PROBLEM STATEMENT
Somewhere in the records below is a line containing "https://github.com/setia1011 \". Copy that line and everything after it through the end, unchanged.

PROVIDED DATA

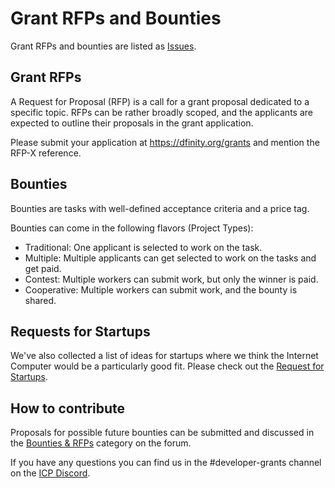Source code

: # Grant RFPs and Bounties

Grant RFPs and bounties are listed as [Issues](https://github.com/dfinity/grant-rfps/issues).

## Grant RFPs

A Request for Proposal (RFP) is a call for a grant proposal dedicated to a specific topic. RFPs can be rather broadly scoped, and the applicants are expected to outline their proposals in the grant application.

Please submit your application at https://dfinity.org/grants and mention the RFP-X reference.

## Bounties

Bounties are tasks with well-defined acceptance criteria and a price tag.

Bounties can come in the following flavors (Project Types):
- Traditional: One applicant is selected to work on the task.
- Multiple: Multiple applicants can get selected to work on the tasks and get paid.
- Contest: Multiple workers can submit work, but only the winner is paid.
- Cooperative: Multiple workers can submit work, and the bounty is shared.

## Requests for Startups

We've also collected a list of ideas for startups where we think the Internet Computer would be a particularly good fit. Please check out the [Request for Startups](./requests-for-startups.md).

## How to contribute

Proposals for possible future bounties can be submitted and discussed in the [Bounties & RFPs](https://forum.dfinity.org/c/developers/bounties-rfps/37) category on the forum.

If you have any questions you can find us in the #developer-grants channel on the [ICP Discord](https://discord.internetcomputer.org).
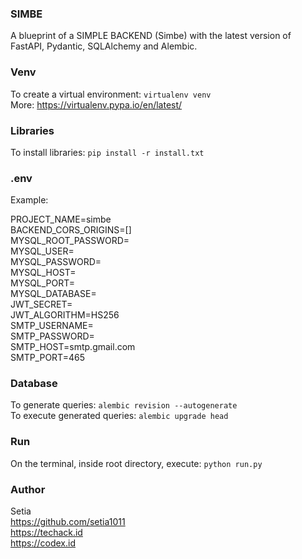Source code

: ### SIMBE
A blueprint of a SIMPLE BACKEND (Simbe) with the latest version of FastAPI, Pydantic, SQLAlchemy and Alembic.

### Venv
To create a virtual environment: `virtualenv venv`\
More: https://virtualenv.pypa.io/en/latest/

### Libraries
To install libraries: `pip install -r install.txt`

### .env
Example:

PROJECT_NAME=simbe\
BACKEND_CORS_ORIGINS=[] \
MYSQL_ROOT_PASSWORD= \
MYSQL_USER= \
MYSQL_PASSWORD= \
MYSQL_HOST= \
MYSQL_PORT= \
MYSQL_DATABASE= \
JWT_SECRET= \
JWT_ALGORITHM=HS256 \
SMTP_USERNAME= \
SMTP_PASSWORD= \
SMTP_HOST=smtp.gmail.com \
SMTP_PORT=465

### Database
To generate queries: `alembic revision --autogenerate`\
To execute generated queries: `alembic upgrade head`

### Run
On the terminal, inside root directory, execute: `python run.py`

### Author
Setia\
https://github.com/setia1011 \
https://techack.id \
https://codex.id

WRITTEN SOLUTION
https://github.com/setia1011 \
https://techack.id \
https://codex.id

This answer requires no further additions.